Le concept d'État résulte d'une réflexion philosophique, juridique, mais aussi, nécessairement, religieuse. Sur le vieux continent européen, la religion a été progressivement marginalisée, mais elle a également produit les catégories conceptuelles de l'État moderne. On ne peut nier l'apport religieux de cette réflexion.

La nature laïque de l'État indique une méthode, non un contenu. À tel point que Ratzinger lui-même a soulevé la question des lois relatives aux questions fondamentales de la morale humaine, car les questions fondamentales liées à la vérité de l'homme ne peuvent être laissées à la discrétion d'un vote majoritaire, d'un parlement ou de toute autre instance.

Que voyez-vous dans l'avenir de la Fondation Ratzinger, notamment à l'approche de son centenaire ?

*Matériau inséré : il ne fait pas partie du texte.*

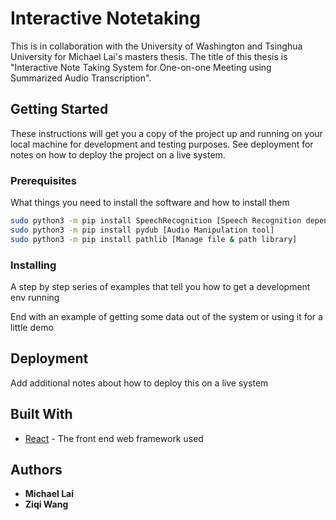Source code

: # Interactive Notetaking

This is in collaboration with the University of Washington and Tsinghua University for Michael Lai's masters thesis. The title of this thesis is "Interactive Note Taking System for One-on-one Meeting using Summarized Audio Transcription".

## Getting Started

These instructions will get you a copy of the project up and running on your local machine for development and testing purposes. See deployment for notes on how to deploy the project on a live system.

### Prerequisites

What things you need to install the software and how to install them

```bash
sudo python3 -m pip install SpeechRecognition [Speech Recognition dependency]
sudo python3 -m pip install pydub [Audio Manipulation tool]
sudo python3 -m pip install pathlib [Manage file & path library]

```

### Installing

A step by step series of examples that tell you how to get a development env running

End with an example of getting some data out of the system or using it for a little demo

## Deployment

Add additional notes about how to deploy this on a live system

## Built With

* [React](https://reactjs.org/) - The front end web framework used

## Authors

* **Michael Lai**
* **Ziqi Wang**

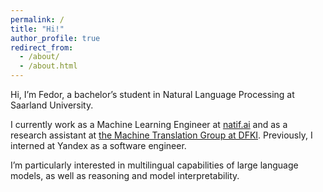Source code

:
 ```yaml
---
permalink: /
title: "Hi!"
author_profile: true
redirect_from: 
  - /about/
  - /about.html
---
```


Hi, I’m Fedor, a bachelor’s student in Natural Language Processing at Saarland University.

I currently work as a Machine Learning Engineer at [natif.ai](https://natif.ai/) and as a research assistant at [the Machine Translation Group at DFKI](https://www.dfki.de/en/web/research/research-departments/multilinguality-and-language-technology/). Previously, I interned at Yandex as a software engineer.

I’m particularly interested in multilingual capabilities of large language models, as well as reasoning and model interpretability.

C'est une occasion à ne pas manquer. Ce centenaire facilite également le travail de la fondation, car il nous oblige à nous concentrer sur un point précis. Le 16 avril prochain marquera le 99e anniversaire de la naissance de Ratzinger, ce qui signifie que nous entrons dans la centenaire de sa naissance.

Nous avons plusieurs initiatives en préparation, certaines de nature plus intellectuelle et académique et d'autres plus populaires ; nous organiserons donc des événements sur tous les continents, des conférences, des cours, des publications, des expositions et même des concerts.

Autrement dit, nous souhaitons présenter Ratzinger non pas comme un simple souvenir du passé, mais comme un héritage qui concerne le présent et l'avenir. Il ne s'agit donc pas simplement de relater sa pensée. Le travail de la fondation vise plutôt à montrer comment cette pensée peut nourrir les débats théologiques, philosophiques et culturels contemporains.

Ce qui nous intéresse, ce n'est pas un musée ou un parc archéologique, mais le débat culturel actuel. Ratzinger est une référence vivante pour de nombreux intellectuels et continue d'être une référence pour de nombreux jeunes qui, dans leurs études théologiques et philosophiques, s'intéressent à la recherche de la vérité chrétienne.